» AIM OF THE TASK: Hunt for the word "collection" across the entries below, copying each line that holds it.

= = = = =

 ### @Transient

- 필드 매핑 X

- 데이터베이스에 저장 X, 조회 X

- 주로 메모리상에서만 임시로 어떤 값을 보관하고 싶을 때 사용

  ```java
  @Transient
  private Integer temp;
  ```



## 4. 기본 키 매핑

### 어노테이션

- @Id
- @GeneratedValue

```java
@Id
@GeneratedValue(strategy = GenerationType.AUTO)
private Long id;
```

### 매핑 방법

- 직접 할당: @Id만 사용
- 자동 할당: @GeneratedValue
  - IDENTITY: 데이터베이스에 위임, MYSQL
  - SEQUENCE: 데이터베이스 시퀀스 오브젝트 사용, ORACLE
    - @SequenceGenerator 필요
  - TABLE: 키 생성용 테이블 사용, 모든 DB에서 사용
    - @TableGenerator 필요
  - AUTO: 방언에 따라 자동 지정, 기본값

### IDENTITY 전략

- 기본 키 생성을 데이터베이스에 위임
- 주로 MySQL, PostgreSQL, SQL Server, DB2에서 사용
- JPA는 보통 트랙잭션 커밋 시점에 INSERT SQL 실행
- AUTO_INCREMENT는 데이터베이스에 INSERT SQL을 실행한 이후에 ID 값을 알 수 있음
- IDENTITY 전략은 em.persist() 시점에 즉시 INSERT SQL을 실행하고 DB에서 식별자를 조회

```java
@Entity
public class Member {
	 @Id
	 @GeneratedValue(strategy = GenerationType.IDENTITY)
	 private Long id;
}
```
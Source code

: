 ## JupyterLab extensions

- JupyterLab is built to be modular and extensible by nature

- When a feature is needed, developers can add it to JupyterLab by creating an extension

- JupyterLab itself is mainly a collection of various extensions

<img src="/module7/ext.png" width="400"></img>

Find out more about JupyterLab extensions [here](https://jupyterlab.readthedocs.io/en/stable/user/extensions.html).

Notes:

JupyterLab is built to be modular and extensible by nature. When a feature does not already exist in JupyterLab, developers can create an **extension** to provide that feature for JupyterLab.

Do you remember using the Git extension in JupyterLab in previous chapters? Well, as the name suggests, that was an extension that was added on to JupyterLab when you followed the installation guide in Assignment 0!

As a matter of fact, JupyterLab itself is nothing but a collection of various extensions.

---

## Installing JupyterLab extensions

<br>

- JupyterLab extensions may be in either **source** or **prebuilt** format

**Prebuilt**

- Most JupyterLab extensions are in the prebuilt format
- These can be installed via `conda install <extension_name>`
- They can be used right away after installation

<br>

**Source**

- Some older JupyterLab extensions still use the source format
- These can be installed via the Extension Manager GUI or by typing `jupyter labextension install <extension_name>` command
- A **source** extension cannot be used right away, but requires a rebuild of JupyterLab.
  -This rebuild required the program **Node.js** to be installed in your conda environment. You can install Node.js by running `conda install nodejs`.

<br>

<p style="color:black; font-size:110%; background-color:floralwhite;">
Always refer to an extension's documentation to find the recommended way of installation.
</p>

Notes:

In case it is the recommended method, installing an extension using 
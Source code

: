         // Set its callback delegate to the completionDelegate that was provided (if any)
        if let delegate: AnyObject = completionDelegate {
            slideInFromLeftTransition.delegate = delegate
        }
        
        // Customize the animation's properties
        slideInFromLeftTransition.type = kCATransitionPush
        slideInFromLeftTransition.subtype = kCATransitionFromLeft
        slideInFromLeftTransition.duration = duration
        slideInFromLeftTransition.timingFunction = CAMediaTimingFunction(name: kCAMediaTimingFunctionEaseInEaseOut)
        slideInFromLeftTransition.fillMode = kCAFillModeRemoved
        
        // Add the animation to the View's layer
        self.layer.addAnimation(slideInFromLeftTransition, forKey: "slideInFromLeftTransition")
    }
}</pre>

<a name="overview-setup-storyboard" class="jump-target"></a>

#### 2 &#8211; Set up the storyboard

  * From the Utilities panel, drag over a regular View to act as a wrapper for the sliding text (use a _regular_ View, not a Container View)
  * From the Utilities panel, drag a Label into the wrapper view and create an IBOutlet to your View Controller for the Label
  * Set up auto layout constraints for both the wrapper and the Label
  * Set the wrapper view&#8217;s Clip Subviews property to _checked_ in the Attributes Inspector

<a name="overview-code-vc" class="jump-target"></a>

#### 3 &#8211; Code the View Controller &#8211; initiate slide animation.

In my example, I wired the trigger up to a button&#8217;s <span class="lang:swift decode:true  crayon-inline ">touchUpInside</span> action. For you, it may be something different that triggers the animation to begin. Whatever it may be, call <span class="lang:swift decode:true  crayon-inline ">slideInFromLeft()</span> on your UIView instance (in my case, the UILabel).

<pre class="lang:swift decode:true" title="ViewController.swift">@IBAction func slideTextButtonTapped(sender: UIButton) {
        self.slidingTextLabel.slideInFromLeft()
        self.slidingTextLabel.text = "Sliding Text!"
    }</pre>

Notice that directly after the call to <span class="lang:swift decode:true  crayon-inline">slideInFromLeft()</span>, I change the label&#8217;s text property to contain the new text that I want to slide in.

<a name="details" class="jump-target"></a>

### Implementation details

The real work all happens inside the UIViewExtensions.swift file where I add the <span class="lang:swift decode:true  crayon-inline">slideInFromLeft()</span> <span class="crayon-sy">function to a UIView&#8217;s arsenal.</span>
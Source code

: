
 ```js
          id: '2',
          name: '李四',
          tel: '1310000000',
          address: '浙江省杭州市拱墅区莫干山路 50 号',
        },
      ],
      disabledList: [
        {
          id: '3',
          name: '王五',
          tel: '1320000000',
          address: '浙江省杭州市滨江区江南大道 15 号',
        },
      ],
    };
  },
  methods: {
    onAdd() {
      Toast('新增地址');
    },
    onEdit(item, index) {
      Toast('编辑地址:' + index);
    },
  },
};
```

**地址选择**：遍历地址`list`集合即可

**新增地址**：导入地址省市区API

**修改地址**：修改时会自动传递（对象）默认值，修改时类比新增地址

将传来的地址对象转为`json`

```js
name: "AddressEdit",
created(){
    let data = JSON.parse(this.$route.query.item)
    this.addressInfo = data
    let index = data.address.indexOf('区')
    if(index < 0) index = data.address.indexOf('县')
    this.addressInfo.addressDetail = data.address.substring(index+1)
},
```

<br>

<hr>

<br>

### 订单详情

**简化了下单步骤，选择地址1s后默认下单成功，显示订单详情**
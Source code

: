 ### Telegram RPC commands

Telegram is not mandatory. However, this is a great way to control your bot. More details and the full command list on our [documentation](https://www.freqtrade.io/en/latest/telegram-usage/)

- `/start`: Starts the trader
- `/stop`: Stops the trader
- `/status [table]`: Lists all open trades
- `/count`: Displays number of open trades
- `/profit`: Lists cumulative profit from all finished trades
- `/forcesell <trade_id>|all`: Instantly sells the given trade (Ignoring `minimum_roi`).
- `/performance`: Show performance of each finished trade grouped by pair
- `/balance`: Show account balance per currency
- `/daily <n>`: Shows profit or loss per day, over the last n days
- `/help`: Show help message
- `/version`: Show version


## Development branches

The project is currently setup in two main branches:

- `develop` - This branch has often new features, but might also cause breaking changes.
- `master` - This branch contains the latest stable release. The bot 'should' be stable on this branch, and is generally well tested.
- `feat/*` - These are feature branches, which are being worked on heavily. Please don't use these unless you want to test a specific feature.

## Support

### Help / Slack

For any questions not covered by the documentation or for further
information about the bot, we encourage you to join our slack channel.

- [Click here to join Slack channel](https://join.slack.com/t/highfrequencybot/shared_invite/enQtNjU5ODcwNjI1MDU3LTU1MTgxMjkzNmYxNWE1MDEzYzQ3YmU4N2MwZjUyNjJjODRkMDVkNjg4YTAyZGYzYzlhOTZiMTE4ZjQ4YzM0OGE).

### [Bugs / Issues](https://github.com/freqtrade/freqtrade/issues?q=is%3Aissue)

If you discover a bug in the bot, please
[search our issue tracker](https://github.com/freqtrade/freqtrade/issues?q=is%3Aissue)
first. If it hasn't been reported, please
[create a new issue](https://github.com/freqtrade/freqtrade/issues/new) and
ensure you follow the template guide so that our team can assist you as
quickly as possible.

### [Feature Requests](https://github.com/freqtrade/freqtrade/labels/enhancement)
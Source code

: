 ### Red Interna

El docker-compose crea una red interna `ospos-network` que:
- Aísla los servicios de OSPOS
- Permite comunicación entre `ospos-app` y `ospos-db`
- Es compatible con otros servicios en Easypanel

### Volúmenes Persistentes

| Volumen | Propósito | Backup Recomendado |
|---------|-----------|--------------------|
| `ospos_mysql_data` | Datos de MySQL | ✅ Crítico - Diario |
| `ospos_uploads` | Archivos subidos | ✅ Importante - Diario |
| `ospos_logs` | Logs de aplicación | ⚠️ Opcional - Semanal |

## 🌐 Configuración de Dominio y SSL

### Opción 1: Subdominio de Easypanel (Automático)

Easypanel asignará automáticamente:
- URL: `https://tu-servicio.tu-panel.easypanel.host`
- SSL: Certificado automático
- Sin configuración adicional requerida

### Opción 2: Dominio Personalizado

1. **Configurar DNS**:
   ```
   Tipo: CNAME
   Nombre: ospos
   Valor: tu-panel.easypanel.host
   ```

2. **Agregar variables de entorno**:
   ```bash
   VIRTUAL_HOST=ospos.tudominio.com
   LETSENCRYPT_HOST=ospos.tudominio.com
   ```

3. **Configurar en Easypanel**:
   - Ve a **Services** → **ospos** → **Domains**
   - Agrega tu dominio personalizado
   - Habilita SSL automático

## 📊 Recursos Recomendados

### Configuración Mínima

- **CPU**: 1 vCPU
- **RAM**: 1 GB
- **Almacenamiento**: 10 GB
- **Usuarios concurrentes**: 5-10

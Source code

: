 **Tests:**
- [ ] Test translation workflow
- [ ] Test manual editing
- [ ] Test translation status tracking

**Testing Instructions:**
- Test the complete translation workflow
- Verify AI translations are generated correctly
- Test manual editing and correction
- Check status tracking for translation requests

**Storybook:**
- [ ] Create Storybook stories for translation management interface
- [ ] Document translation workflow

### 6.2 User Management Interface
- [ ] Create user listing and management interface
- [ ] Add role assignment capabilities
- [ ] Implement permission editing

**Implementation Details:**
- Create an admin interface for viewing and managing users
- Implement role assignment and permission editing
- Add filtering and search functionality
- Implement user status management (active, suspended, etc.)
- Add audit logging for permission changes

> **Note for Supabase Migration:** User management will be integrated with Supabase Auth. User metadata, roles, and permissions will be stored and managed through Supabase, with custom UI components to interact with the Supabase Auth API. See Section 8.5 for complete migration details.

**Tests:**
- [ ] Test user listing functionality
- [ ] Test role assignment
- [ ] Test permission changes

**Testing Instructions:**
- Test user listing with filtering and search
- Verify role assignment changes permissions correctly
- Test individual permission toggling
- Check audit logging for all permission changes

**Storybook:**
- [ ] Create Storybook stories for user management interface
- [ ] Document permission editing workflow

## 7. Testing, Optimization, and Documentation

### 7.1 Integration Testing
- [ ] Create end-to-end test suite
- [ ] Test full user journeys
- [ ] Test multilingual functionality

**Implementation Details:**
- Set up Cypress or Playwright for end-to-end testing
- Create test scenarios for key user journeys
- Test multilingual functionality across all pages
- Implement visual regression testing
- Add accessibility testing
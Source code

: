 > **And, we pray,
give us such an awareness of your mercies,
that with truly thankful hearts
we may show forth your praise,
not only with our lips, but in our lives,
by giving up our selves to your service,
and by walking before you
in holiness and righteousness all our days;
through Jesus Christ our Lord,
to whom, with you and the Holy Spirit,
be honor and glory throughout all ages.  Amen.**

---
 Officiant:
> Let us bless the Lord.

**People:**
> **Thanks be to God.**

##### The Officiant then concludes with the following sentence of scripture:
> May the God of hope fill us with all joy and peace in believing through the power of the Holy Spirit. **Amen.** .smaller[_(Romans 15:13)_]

= = = = =

» WRITTEN SOLUTION:
- JupyterLab itself is mainly a collection of various extensions
As a matter of fact, JupyterLab itself is nothing but a collection of various extensions.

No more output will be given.